By the way, a floater in Newsday is any photo that doesn't attach to a story and can "float" to any position in the paper where space needs to be filled. See http://www.digitaljournalist.org/issue0611/assign/dk_tald0611.htm
Newsday covers a lot of square mileage. Our main coverage areas are the two largest counties; Nassau and Suffolk. In the past twenty or so years that has expanded to include much of the New York City Metropolitan areas of Manhattan, Queens and Brooklyn.
For many years our main office was in Nassau County with a large bureau office in Suffolk. Most of the Photo Staff was assigned to Nassau and some to Suffolk. Rarely did a photographer stray from one county to another. It was all about Territories. In the days before we had offices across the City Line in Queens and Manhattan, woe to the editor who tried to send Cliffy over that Line. Cliffy would howl in protest. It was almost as if he were being asked to cover a story in a foreign country. Cliffy had a territory and it was Nassau.
"I don't have a passport to go across the border," he would exclaim. "My car won't work across the line!" "If you insist on sending me, how do you know that I'll be able to find my way back?" "I don't have a Queens map." "Do they speak English in that part of the world?" "Why don't you send Kraus? He doesn't mind going to new and exotic places?"
Sometimes Cliffy just had to go. He always found his way back. He wasn't lazy or trying to get out of assignments. He would cover anything you gave him; as long as it was in Nassau.
And, actually, he was right about one thing. I didn't mind crossing boundaries. I didn't want a territory. I wanted to be a man without a territory. I wanted to be a "Photographer sans Frontiers." A photographer without borders. If a good news story broke or a good feature story came up, I didn't want an editor saying, "We can't send Kraus.
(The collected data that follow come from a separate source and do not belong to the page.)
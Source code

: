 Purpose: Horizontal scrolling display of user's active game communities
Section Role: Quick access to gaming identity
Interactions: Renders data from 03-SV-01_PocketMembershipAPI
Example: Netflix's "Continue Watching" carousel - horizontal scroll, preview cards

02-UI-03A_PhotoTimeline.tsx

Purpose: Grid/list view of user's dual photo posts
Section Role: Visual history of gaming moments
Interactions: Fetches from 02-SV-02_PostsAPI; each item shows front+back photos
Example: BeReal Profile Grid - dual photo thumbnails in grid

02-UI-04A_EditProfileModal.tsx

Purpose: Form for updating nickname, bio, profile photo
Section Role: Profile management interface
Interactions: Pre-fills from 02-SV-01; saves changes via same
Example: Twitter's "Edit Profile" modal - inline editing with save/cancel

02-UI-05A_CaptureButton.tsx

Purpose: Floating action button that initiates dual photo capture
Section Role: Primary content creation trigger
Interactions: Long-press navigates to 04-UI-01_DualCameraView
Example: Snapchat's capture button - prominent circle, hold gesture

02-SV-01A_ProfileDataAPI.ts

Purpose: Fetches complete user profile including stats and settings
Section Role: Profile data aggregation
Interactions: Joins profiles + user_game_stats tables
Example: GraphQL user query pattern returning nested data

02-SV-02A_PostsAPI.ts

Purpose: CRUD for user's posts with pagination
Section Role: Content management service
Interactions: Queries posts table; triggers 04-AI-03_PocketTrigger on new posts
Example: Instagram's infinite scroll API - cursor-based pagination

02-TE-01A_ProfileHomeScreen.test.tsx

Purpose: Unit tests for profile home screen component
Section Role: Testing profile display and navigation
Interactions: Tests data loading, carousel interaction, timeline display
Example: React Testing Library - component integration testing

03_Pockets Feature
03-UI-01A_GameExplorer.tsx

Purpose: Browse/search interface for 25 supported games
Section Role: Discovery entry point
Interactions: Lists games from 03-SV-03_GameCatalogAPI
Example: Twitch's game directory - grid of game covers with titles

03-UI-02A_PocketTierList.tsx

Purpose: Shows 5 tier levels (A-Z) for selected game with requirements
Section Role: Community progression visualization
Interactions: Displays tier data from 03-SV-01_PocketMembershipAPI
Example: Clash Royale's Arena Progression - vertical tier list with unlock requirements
He's a Nassau Photographer."
Of course, that works both ways. I was also sent across borders to cover more than my share of crappy stories.
Having a territory did have one very good side. A photographer with a territory got to know the geography, the streets, the infrastructure and the politics. You got to know the people and they got to know you. You could build up a rapport and you would get news tips and cooperation that outsiders weren't privy to. If an editor needed to get you up to North Hempstead Town Hall in a hurry, he didn't have to give you a street address and directions. You knew the territory.
Me? I needed directions to everything. I never spent enough time in one place to get that familiar. But, I did get to see a lot of neat places.
Have camera; will travel. I liked that.